With the funding position of most UK DB pension schemes improving significantly over the last 18 months, many trustees have very quickly pivoted to exploring opportunities to pass on their liabilities to an insurer. According to research by XPS Pensions Group, 25% of schemes are now in a position to fully secure benefits with an insurer.
Employers should pay close attention to the accounting implications of these insurance transactions. Given accounting rules, the impact of an insurance transaction is often required by auditors to be recorded as a hit to profits, particularly for full insurance deals. For the 25% of schemes in a position to insure benefits, this could lead to a £70bn charge to corporate profits based on current market conditions.

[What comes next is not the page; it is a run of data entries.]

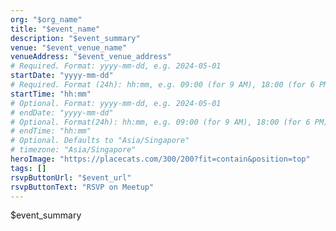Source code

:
 ```yaml
---
org: "$org_name"
title: "$event_name"
description: "$event_summary"
venue: "$event_venue_name"
venueAddress: "$event_venue_address"
# Required. Format: yyyy-mm-dd, e.g. 2024-05-01
startDate: "yyyy-mm-dd"
# Required. Format (24h): hh:mm, e.g. 09:00 (for 9 AM), 18:00 (for 6 PM) 
startTime: "hh:mm"
# Optional. Format: yyyy-mm-dd, e.g. 2024-05-01
# endDate: "yyyy-mm-dd"
# Optional. Format(24h): hh:mm, e.g. 09:00 (for 9 AM), 18:00 (for 6 PM) 
# endTime: "hh:mm"
# Optional. Defaults to "Asia/Singapore"
# timezone: "Asia/Singapore"
heroImage: "https://placecats.com/300/200?fit=contain&position=top"
tags: []
rsvpButtonUrl: "$event_url"
rsvpButtonText: "RSVP on Meetup"
---
```


$event_summary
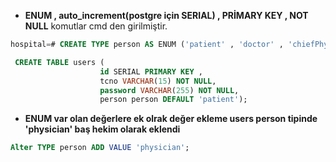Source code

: - **ENUM , auto_increment(postgre için SERIAL) , PRİMARY KEY , NOT NULL**  komutlar cmd den girilmiştir.

```SQL
hospital=# CREATE TYPE person AS ENUM ('patient' , 'doctor' , 'chiefPhysicion');
```

```SQL
 CREATE TABLE users (
                    id SERIAL PRIMARY KEY ,
                    tcno VARCHAR(15) NOT NULL,
                    password VARCHAR(255) NOT NULL,
                    person person DEFAULT 'patient');
```

- **ENUM var olan değerlere ek olrak değer ekleme users person tipinde 'physician' baş hekim olarak eklendi**
```SQL
Alter TYPE person ADD VALUE 'physician';
```
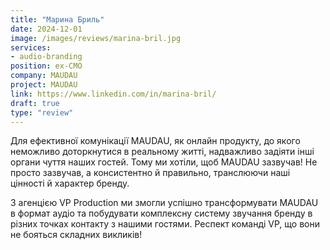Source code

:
 ```yaml
---
title: "Марина Бриль"
date: 2024-12-01
image: /images/reviews/marina-bril.jpg
services:
- audio-branding
position: ex-CMO
company: MAUDAU
project: MAUDAU
link: https://www.linkedin.com/in/marina-bril/
draft: true
type: "review"
---
```


Для ефективної комунікації MAUDAU, як онлайн продукту, до якого неможливо доторкнутися в реальному житті, надважливо задіяти інші органи чуття наших гостей. Тому ми хотіли, щоб MAUDAU зазвучав! Не просто зазвучав, а консистентно й правильно, транслюючи наші цінності й характер бренду. 

<!--more-->

З агенцією VP Production ми змогли успішно трансформувати MAUDAU в формат аудіо та побудувати комплексну систему звучання бренду в різних точках контакту з нашими гостями. Респект команді VP, що вони не бояться складних викликів!
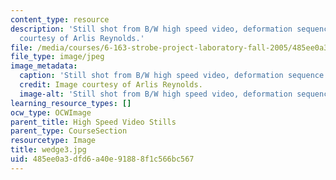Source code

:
 ```yaml
---
content_type: resource
description: 'Still shot from B/W high speed video, deformation sequence #3. Image
  courtesy of Arlis Reynolds.'
file: /media/courses/6-163-strobe-project-laboratory-fall-2005/485ee0a3dfd6a40e91888f1c566bc567_wedge3.jpg
file_type: image/jpeg
image_metadata:
  caption: 'Still shot from B/W high speed video, deformation sequence #3.'
  credit: Image courtesy of Arlis Reynolds.
  image-alt: 'Still shot from B/W high speed video, deformation sequence #3.'
learning_resource_types: []
ocw_type: OCWImage
parent_title: High Speed Video Stills
parent_type: CourseSection
resourcetype: Image
title: wedge3.jpg
uid: 485ee0a3-dfd6-a40e-9188-8f1c566bc567
---
```

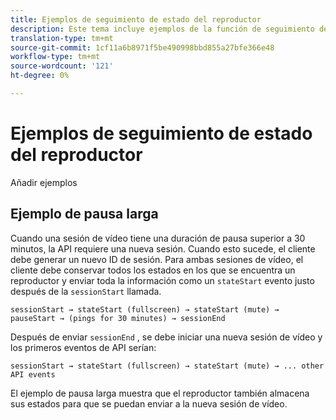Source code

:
 ```yaml
---
title: Ejemplos de seguimiento de estado del reproductor
description: Este tema incluye ejemplos de la función de seguimiento de estado del reproductor.
translation-type: tm+mt
source-git-commit: 1cf11a6b8971f5be490998bbd855a27bfe366e48
workflow-type: tm+mt
source-wordcount: '121'
ht-degree: 0%

---
```



# Ejemplos de seguimiento de estado del reproductor

Añadir ejemplos


## Ejemplo de pausa larga

Cuando una sesión de vídeo tiene una duración de pausa superior a 30 minutos, la API requiere una nueva sesión. Cuando esto sucede, el cliente debe generar un nuevo ID de sesión. Para ambas sesiones de vídeo, el cliente debe conservar todos los estados en los que se encuentra un reproductor y enviar toda la información como un `stateStart` evento justo después de la `sessionStart` llamada.

`sessionStart → stateStart (fullscreen) → stateStart (mute) → pauseStart → (pings for 30 minutes) → sessionEnd
`

Después de enviar `sessionEnd` , se debe iniciar una nueva sesión de vídeo y los primeros eventos de API serían:

`sessionStart → stateStart (fullscreen) → stateStart (mute) → ... other API events`

El ejemplo de pausa larga muestra que el reproductor también almacena sus estados para que se puedan enviar a la nueva sesión de vídeo.
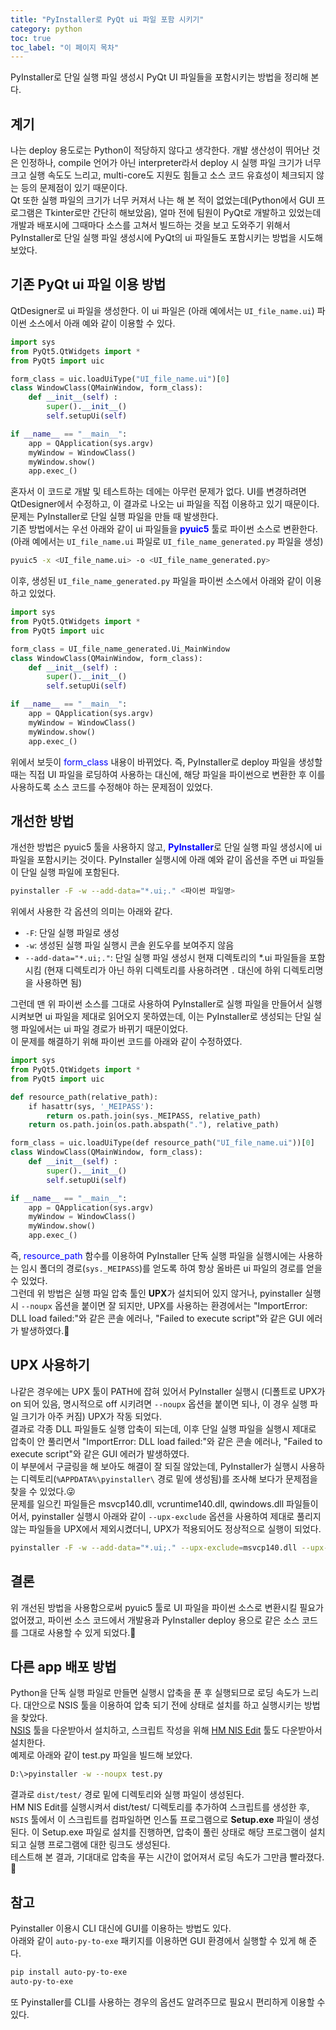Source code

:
 ```yaml
---
title: "PyInstaller로 PyQt ui 파일 포함 시키기"
category: python
toc: true
toc_label: "이 페이지 목차"
---
```


PyInstaller로 단일 실행 파일 생성시 PyQt UI 파일들을 포함시키는 방법을 정리해 본다.  

## 계기
나는 deploy 용도로는 Python이 적당하지 않다고 생각한다. 개발 생산성이 뛰어난 것은 인정하나, compile 언어가 아닌 interpreter라서 deploy 시 실행 파일 크기가 너무 크고 실행 속도도 느리고, multi-core도 지원도 힘들고 소스 코드 유효성이 체크되지 않는 등의 문제점이 있기 때문이다.  
Qt 또한 실행 파일의 크기가 너무 커져서 나는 해 본 적이 없었는데(Python에서 GUI 프로그램은 Tkinter로만 간단히 해보았음), 얼마 전에 팀원이 PyQt로 개발하고 있었는데 개발과 배포시에 그때마다 소스를 고쳐서 빌드하는 것을 보고 도와주기 위해서 PyInstaller로 단일 실행 파일 생성시에 PyQt의 ui 파일들도 포함시키는 방법을 시도해 보았다.

## 기존 PyQt ui 파일 이용 방법
QtDesigner로 ui 파일을 생성한다. 이 ui 파일은 (아래 예에서는 `UI_file_name.ui`) 파이썬 소스에서 아래 예와 같이 이용할 수 있다.
```python
import sys
from PyQt5.QtWidgets import *
from PyQt5 import uic

form_class = uic.loadUiType("UI_file_name.ui")[0]
class WindowClass(QMainWindow, form_class):
    def __init__(self) :
        super().__init__()
        self.setupUi(self)

if __name__ == "__main__":
    app = QApplication(sys.argv) 
    myWindow = WindowClass() 
    myWindow.show()
    app.exec_()
```
혼자서 이 코드로 개발 및 테스트하는 데에는 아무런 문제가 없다. UI를 변경하려면 QtDesigner에서 수정하고, 이 결과로 나오는 ui 파일을 직접 이용하고 있기 때문이다.  
문제는 PyInstaller로 단일 실행 파일을 만들 때 발생한다.  
기존 방법에서는 우선 아래와 같이 ui 파일들을 <span style="color:blue">**pyuic5**</span> 툴로 파이썬 소스로 변환한다. (아래 예에서는 `UI_file_name.ui` 파일로 `UI_file_name_generated.py` 파일을 생성)
```bash
pyuic5 -x <UI_file_name.ui> -o <UI_file_name_generated.py>
```

이후, 생성된 `UI_file_name_generated.py` 파일을 파이썬 소스에서 아래와 같이 이용하고 있었다.
```python
import sys
from PyQt5.QtWidgets import *
from PyQt5 import uic

form_class = UI_file_name_generated.Ui_MainWindow
class WindowClass(QMainWindow, form_class):
    def __init__(self) :
        super().__init__()
        self.setupUi(self)

if __name__ == "__main__":
    app = QApplication(sys.argv) 
    myWindow = WindowClass() 
    myWindow.show()
    app.exec_()
```
위에서 보듯이 <span style="color:blue">form_class</span> 내용이 바뀌었다. 즉, PyInstaller로 deploy 파일을 생성할 때는 직접 UI 파일을 로딩하여 사용하는 대신에, 해당 파일을 파이썬으로 변환한 후 이를 사용하도록 소스 코드를 수정해야 하는 문제점이 있었다.

## 개선한 방법
개선한 방법은 pyuic5 툴을 사용하지 않고, <span style="color:blue">**PyInstaller**</span>로 단일 실행 파일 생성시에 ui 파일을 포함시키는 것이다. PyInstaller 실행시에 아래 예와 같이 옵션을 주면 ui 파일들이 단일 실행 파일에 포함된다.
```bash
pyinstaller -F -w --add-data="*.ui;." <파이썬 파일명>
```
위에서 사용한 각 옵션의 의미는 아래와 같다.
  * `-F`: 단일 실행 파일로 생성
  * `-w`: 생성된 실행 파일 실행시 콘솔 윈도우를 보여주지 않음
  * `--add-data="*.ui;."`: 단일 실행 파일 생성시 현재 디렉토리의 *.ui 파일들을 포함시킴 (현재 디렉토리가 아닌 하위 디렉토리를 사용하려면 `.` 대신에 하위 디렉토리명을 사용하면 됨)

그런데 맨 위 파이썬 소스를 그대로 사용하여 PyInstaller로 실행 파일을 만들어서 실행시켜보면 ui 파일을 제대로 읽어오지 못하였는데, 이는 PyInstaller로 생성되는 단일 실행 파일에서는 ui 파일 경로가 바뀌기 때문이었다.  
이 문제를 해결하기 위해 파이썬 코드를 아래와 같이 수정하였다.
```python
import sys
from PyQt5.QtWidgets import *
from PyQt5 import uic

def resource_path(relative_path):
    if hasattr(sys, '_MEIPASS'):
        return os.path.join(sys._MEIPASS, relative_path)
    return os.path.join(os.path.abspath("."), relative_path)

form_class = uic.loadUiType(def resource_path("UI_file_name.ui"))[0]
class WindowClass(QMainWindow, form_class):
    def __init__(self) :
        super().__init__()
        self.setupUi(self)

if __name__ == "__main__":
    app = QApplication(sys.argv) 
    myWindow = WindowClass() 
    myWindow.show()
    app.exec_()
```
즉, <span style="color:blue">resource_path</span> 함수를 이용하여 PyInstaller 단독 실행 파일을 실행시에는 사용하는 임시 폴더의 경로(`sys._MEIPASS`)를 얻도록 하여 항상 올바른 ui 파일의 경로를 얻을 수 있었다.  
그런데 위 방법은 실행 파일 압축 툴인 **UPX**가 설치되어 있지 않거나, pyinstaller 실행시 `--noupx` 옵션을 붙이면 잘 되지만, UPX를 사용하는 환경에서는 "ImportError: DLL load failed:"와 같은 콘솔 에러나, "Failed to execute script"와 같은 GUI 에러가 발생하였다.🤔  

## UPX 사용하기
나같은 경우에는 UPX 툴이 PATH에 잡혀 있어서 PyInstaller 실행시 (디폴트로 UPX가 on 되어 있음, 명시적으로 off 시키려면 `--noupx` 옵션을 붙이면 되나, 이 경우 실행 파일 크기가 아주 커짐) UPX가 작동 되었다.  
결과로 각종 DLL 파일들도 실행 압축이 되는데, 이후 단일 실행 파일을 실행시 제대로 압축이 안 풀리면서 "ImportError: DLL load failed:"와 같은 콘솔 에러나, "Failed to execute script"와 같은 GUI 에러가 발생하였다.  
이 부분에서 구글링을 해 보아도 해결이 잘 되질 않았는데, PyInstaller가 실행시 사용하는 디렉토리(`%APPDATA%\pyinstaller\` 경로 밑에 생성됨)를 조사해 보다가 문제점을 찾을 수 있었다.😜  
문제를 일으킨 파일들은 msvcp140.dll, vcruntime140.dll, qwindows.dll 파일들이어서, pyinstaller 실행시 아래와 같이 `--upx-exclude` 옵션을 사용하여 제대로 풀리지 않는 파일들을 UPX에서 제외시켰더니, UPX가 적용되어도 정상적으로 실행이 되었다.
```bash
pyinstaller -F -w --add-data="*.ui;." --upx-exclude=msvcp140.dll --upx-exclude=vcruntime140.dll --upx-exclude=qwindows.dll <파이썬 파일명>
```

## 결론
위 개선된 방법을 사용함으로써 pyuic5 툴로 UI 파일을 파이썬 소스로 변환시킬 필요가 없어졌고, 파이썬 소스 코드에서 개발용과 PyInstaller deploy 용으로 같은 소스 코드를 그대로 사용할 수 있게 되었다.🍺

## 다른 app 배포 방법
Python을 단독 실행 파일로 만들면 실행시 압축을 푼 후 실행되므로 로딩 속도가 느리다. 대안으로 NSIS 툴을 이용하여 압축 되기 전에 상태로 설치를 하고 실행시키는 방법을 찾았다.  
[NSIS](https://nsis.sourceforge.io/Download) 툴을 다운받아서 설치하고, 스크립트 작성을 위해 [HM NIS Edit](https://sourceforge.net/projects/hmne/) 툴도 다운받아서 설치한다.  
예제로 아래와 같이 test.py 파일을 빌드해 보았다.
```sh
D:\>pyinstaller -w --noupx test.py
```
결과로 `dist/test/` 경로 밑에 디렉토리와 실행 파일이 생성된다.  
HM NIS Edit를 실행시켜서 dist/test/ 디렉토리를 추가하여 스크립트를 생성한 후, `NSIS` 툴에서 이 스크립트를 컴파일하면 인스톨 프로그램으로 **Setup.exe** 파일이 생성된다. 이 Setup.exe 파일로 설치를 진행하면, 압축이 풀린 상태로 해당 프로그램이 설치되고 실행 프로그램에 대한 링크도 생성된다.  
테스트해 본 결과, 기대대로 압축을 푸는 시간이 없어져서 로딩 속도가 그만큼 빨라졌다. 🙂

## 참고
Pyinstaller 이용시 CLI 대신에 GUI를 이용하는 방법도 있다.  
아래와 같이 `auto-py-to-exe` 패키지를 이용하면 GUI 환경에서 실행할 수 있게 해 준다.
```sh
pip install auto-py-to-exe
auto-py-to-exe
```
또 Pyinstaller를 CLI를 사용하는 경우의 옵션도 알려주므로 필요시 편리하게 이용할 수 있다.
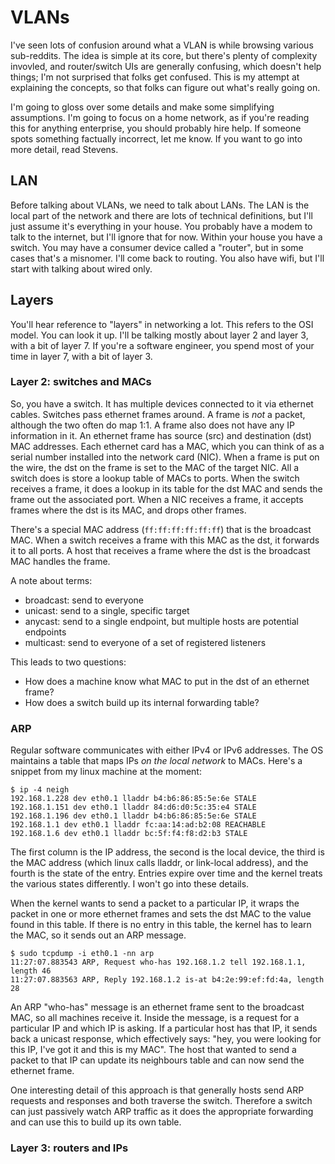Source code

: # VLANs

I've seen lots of confusion around what a VLAN is while browsing various sub-reddits.  The idea is simple at its core, but there's plenty of complexity invovled, and router/switch UIs are generally confusing, which doesn't help things; I'm not surprised that folks get confused.  This is my attempt at explaining the concepts, so that folks can figure out what's really going on.

I'm going to gloss over some details and make some simplifying assumptions.  I'm going to focus on a home network, as if you're reading this for anything enterprise, you should probably hire help.  If someone spots something factually incorrect, let me know.  If you want to go into more detail, read Stevens.

## LAN

Before talking about VLANs, we need to talk about LANs.  The LAN is the local part of the network and there are lots of technical definitions, but I'll just assume it's everything in your house.  You probably have a modem to talk to the internet, but I'll ignore that for now.  Within your house you have a switch.  You may have  a consumer device called a "router", but in some cases that's a misnomer.  I'll come back to routing.  You also have wifi, but I'll start with talking about wired only.

## Layers

You'll hear reference to "layers" in networking a lot.  This refers to the OSI model.  You can look it up.  I'll be talking mostly about layer 2 and layer 3, with a bit of layer 7.  If you're a software engineer, you spend most of your time in layer 7, with a bit of layer 3.

### Layer 2: switches and MACs

So, you have a switch.  It has multiple devices connected to it via ethernet cables.  Switches pass ethernet frames around.  A frame is *not* a packet, although the two often do map 1:1.  A frame also does not have any IP information in it.  An ethernet frame has source (src) and destination (dst) MAC addresses.  Each ethernet card has a MAC, which you can think of as a serial number installed into the network card (NIC).  When a frame is put on the wire, the dst on the frame is set to the MAC of the target NIC.  All a switch does is store a lookup table of MACs to ports.  When the switch receives a frame, it does a lookup in its table for the dst MAC and sends the frame out the associated port.  When a NIC receives a frame, it accepts frames where the dst is its MAC, and drops other frames.

There's a special MAC address (`ff:ff:ff:ff:ff:ff`) that is the broadcast MAC.  When a switch receives a frame with this MAC as the dst, it forwards it to all ports.  A host that receives a frame where the dst is the broadcast MAC handles the frame.

A note about terms:

* broadcast: send to everyone
* unicast: send to a single, specific target
* anycast: send to a single endpoint, but multiple hosts are potential endpoints
* multicast: send to everyone of a set of registered listeners

This leads to two questions:

* How does a machine know what MAC to put in the dst of an ethernet frame?
* How does a switch build up its internal forwarding table?

### ARP

Regular software communicates with either IPv4 or IPv6 addresses.  The OS maintains a table that maps IPs *on the local network* to MACs.  Here's a snippet from my linux machine at the moment:

```
$ ip -4 neigh
192.168.1.228 dev eth0.1 lladdr b4:b6:86:85:5e:6e STALE
192.168.1.151 dev eth0.1 lladdr 84:d6:d0:5c:35:e4 STALE
192.168.1.196 dev eth0.1 lladdr b4:b6:86:85:5e:6e STALE
192.168.1.1 dev eth0.1 lladdr fc:aa:14:ad:b2:08 REACHABLE
192.168.1.6 dev eth0.1 lladdr bc:5f:f4:f8:d2:b3 STALE
```

The first column is the IP address, the second is the local device, the third is the MAC address (which linux calls lladdr, or link-local address), and the fourth is the state of the entry.  Entries expire over time and the kernel treats the various states differently.  I won't go into these details.

When the kernel wants to send a packet to a particular IP, it wraps the packet in one or more ethernet frames and sets the dst MAC to the value found in this table.  If there is no entry in this table, the kernel has to learn the MAC, so it sends out an ARP message.

```
$ sudo tcpdump -i eth0.1 -nn arp
11:27:07.883543 ARP, Request who-has 192.168.1.2 tell 192.168.1.1, length 46
11:27:07.883563 ARP, Reply 192.168.1.2 is-at b4:2e:99:ef:fd:4a, length 28
```

An ARP "who-has" message is an ethernet frame sent to the broadcast MAC, so all machines receive it.  Inside the message, is a request for a particular IP and which IP is asking.  If a particular host has that IP, it sends back a unicast response, which effectively says: "hey, you were looking for this IP, I've got it and this is my MAC".  The host that wanted to send a packet to that IP can update its neighbours table and can now send the ethernet frame.

One interesting detail of this approach is that generally hosts send ARP requests and responses and both traverse the switch.  Therefore a switch can just passively watch ARP traffic as it does the appropriate forwarding and can use this to build up its own table.

### Layer 3: routers and IPs


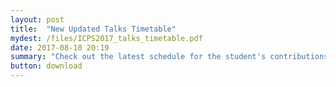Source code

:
 ```yaml
---
layout: post
title:  "New Updated Talks Timetable"
mydest: /files/ICPS2017_talks_timetable.pdf
date: 2017-08-10 20:19
summary: "Check out the latest schedule for the student's contributions"
button: download
---
```



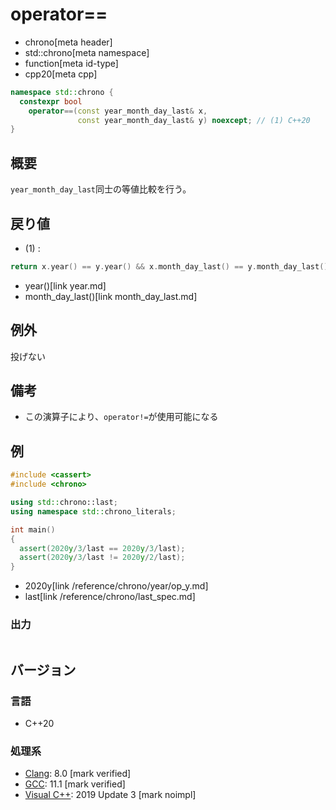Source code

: # operator==
* chrono[meta header]
* std::chrono[meta namespace]
* function[meta id-type]
* cpp20[meta cpp]

```cpp
namespace std::chrono {
  constexpr bool
    operator==(const year_month_day_last& x,
               const year_month_day_last& y) noexcept; // (1) C++20
}
```

## 概要
`year_month_day_last`同士の等値比較を行う。


## 戻り値
- (1) :

```cpp
return x.year() == y.year() && x.month_day_last() == y.month_day_last();
```
* year()[link year.md]
* month_day_last()[link month_day_last.md]


## 例外
投げない


## 備考
- この演算子により、`operator!=`が使用可能になる


## 例
```cpp example
#include <cassert>
#include <chrono>

using std::chrono::last;
using namespace std::chrono_literals;

int main()
{
  assert(2020y/3/last == 2020y/3/last);
  assert(2020y/3/last != 2020y/2/last);
}
```
* 2020y[link /reference/chrono/year/op_y.md]
* last[link /reference/chrono/last_spec.md]

### 出力
```
```

## バージョン
### 言語
- C++20

### 処理系
- [Clang](/implementation.md#clang): 8.0 [mark verified]
- [GCC](/implementation.md#gcc): 11.1 [mark verified]
- [Visual C++](/implementation.md#visual_cpp): 2019 Update 3 [mark noimpl]
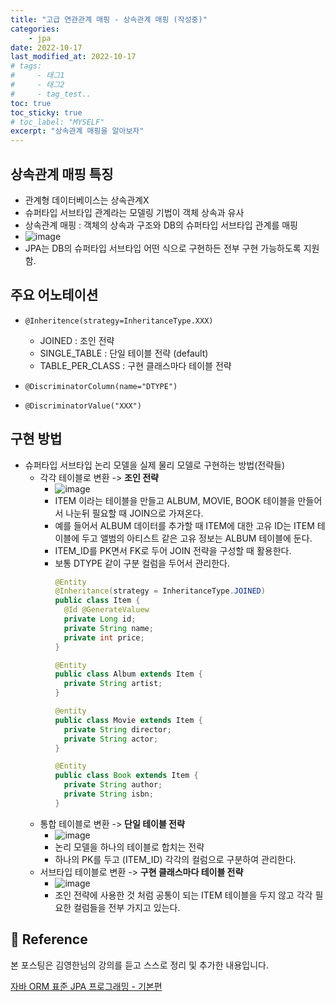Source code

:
 ```yaml
---
title: "고급 연관관계 매핑 - 상속관계 매핑 (작성중)"
categories: 
    - jpa
date: 2022-10-17
last_modified_at: 2022-10-17
# tags:
#     - 태그1
#     - 태그2
#     - tag_test..
toc: true
toc_sticky: true
# toc_label: "MYSELF"
excerpt: "상속관계 매핑을 알아보자"
---
```


## 상속관계 매핑 특징
- 관계형 데이터베이스는 상속관계X
- 슈퍼타입 서브타입 관계라는 모델링 기법이 객체 상속과 유사
- 상속관계 매핑 : 객체의 상속과 구조와 DB의 슈퍼타입 서브타입 관계를 매핑
- ![image](https://user-images.githubusercontent.com/36228833/196205771-58c57321-af08-40e3-89dd-45923f35fd19.png)
- JPA는 DB의 슈퍼타입 서브타입 어떤 식으로 구현하든 전부 구현 가능하도록 지원함.

## 주요 어노테이션
- `@Inheritence(strategy=InheritanceType.XXX)`
  - JOINED : 조인 전략
  - SINGLE_TABLE : 단일 테이블 전략 (default)
  - TABLE_PER_CLASS : 구현 클래스마다 테이블 전략

- `@DiscriminatorColumn(name="DTYPE")`

- `@DiscriminatorValue("XXX")`

## 구현 방법
- 슈퍼타입 서브타입 논리 모델을 실제 물리 모델로 구현하는 방법(전략들)
  - 각각 테이블로 변환 -> **조인 전략**
    - ![image](https://user-images.githubusercontent.com/36228833/196205923-61784370-8757-4ff0-9adb-00a68cfb7646.png)
    - ITEM 이라는 테이블을 만들고 ALBUM, MOVIE, BOOK 테이블을 만들어서 나눈뒤 필요할 때 JOIN으로 가져온다.
    - 예를 들어서 ALBUM 데이터를 추가할 때 ITEM에 대한 고유 ID는 ITEM 테이블에 두고 앨범의 아티스트 같은 고유 정보는 ALBUM 테이블에 둔다.
    - ITEM_ID를 PK면서 FK로 두어 JOIN 전략을 구성할 때 활용한다.
    - 보통 DTYPE 같이 구분 컬럼을 두어서 관리한다.
      ```java
      @Entity
      @Inheritance(strategy = InheritanceType.JOINED)
      public class Item {
        @Id @GenerateValuew
        private Long id;
        private String name;
        private int price;
      }

      @Entity
      public class Album extends Item {
        private String artist;
      }

      @entity
      public class Movie extends Item {
        private String director;
        private String actor;
      }

      @Entity
      public class Book extends Item {
        private String author;
        private String isbn;
      }
      ```
  - 통합 테이블로 변환 -> **단일 테이블 전략**
    - ![image](https://user-images.githubusercontent.com/36228833/196205991-02206acb-0aff-4fdb-98fe-d1f298d1abfa.png)
    - 논리 모델을 하나의 테이블로 합치는 전략
    - 하나의 PK를 두고 (ITEM_ID) 각각의 컬럼으로 구분하여 관리한다.
  - 서브타입 테이블로 변환 -> **구현 클래스마다 테이블 전략**
    - ![image](https://user-images.githubusercontent.com/36228833/196206103-af17b9fc-c9bd-4367-a41a-0ec8fb028115.png)
    - 조인 전략에 사용한 것 처럼 공통이 되는 ITEM 테이블을 두지 않고 각각 필요한 컬럼들을 전부 가지고 있는다.

## 📣 Reference
본 포스팅은 김영한님의 강의를 듣고 스스로 정리 및 추가한 내용입니다.

[자바 ORM 표준 JPA 프로그래밍 - 기본편](https://www.inflearn.com/course/ORM-JPA-Basic/dashboard)<br/>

Simon Reddish, Head of Corporate Accounting at XPS Pensions Group said: “Whilst pension insurance transactions mean that members’ benefits can be secured and the sponsor can remove risk and obligations from its balance sheet, it’s important to look at options for structuring transactions and understand the accounting implications. The default for a whole scheme insurance transaction is typically a P&L charge but this can be managed or removed by considering the structure of the transaction. It is not the trustees’ role to consider accounting impacts so we are working closely with employers to help them contribute to the shape of any transaction.”
Along with managing the accounting risk, some employers are testing the right long-term strategy for their schemes. This includes looking at ways to run on their schemes, with or without using insurance. Recent research conducted by XPS found certain changes in pensions law governing the use of DB pension surpluses could unlock £100 billion of value from larger pension schemes over the next ten years, without creating unacceptable risks to benefit security. This could be used to improve outcomes for DB members, close the generational gap in DC retirement savings or invest in employers’ UK businesses.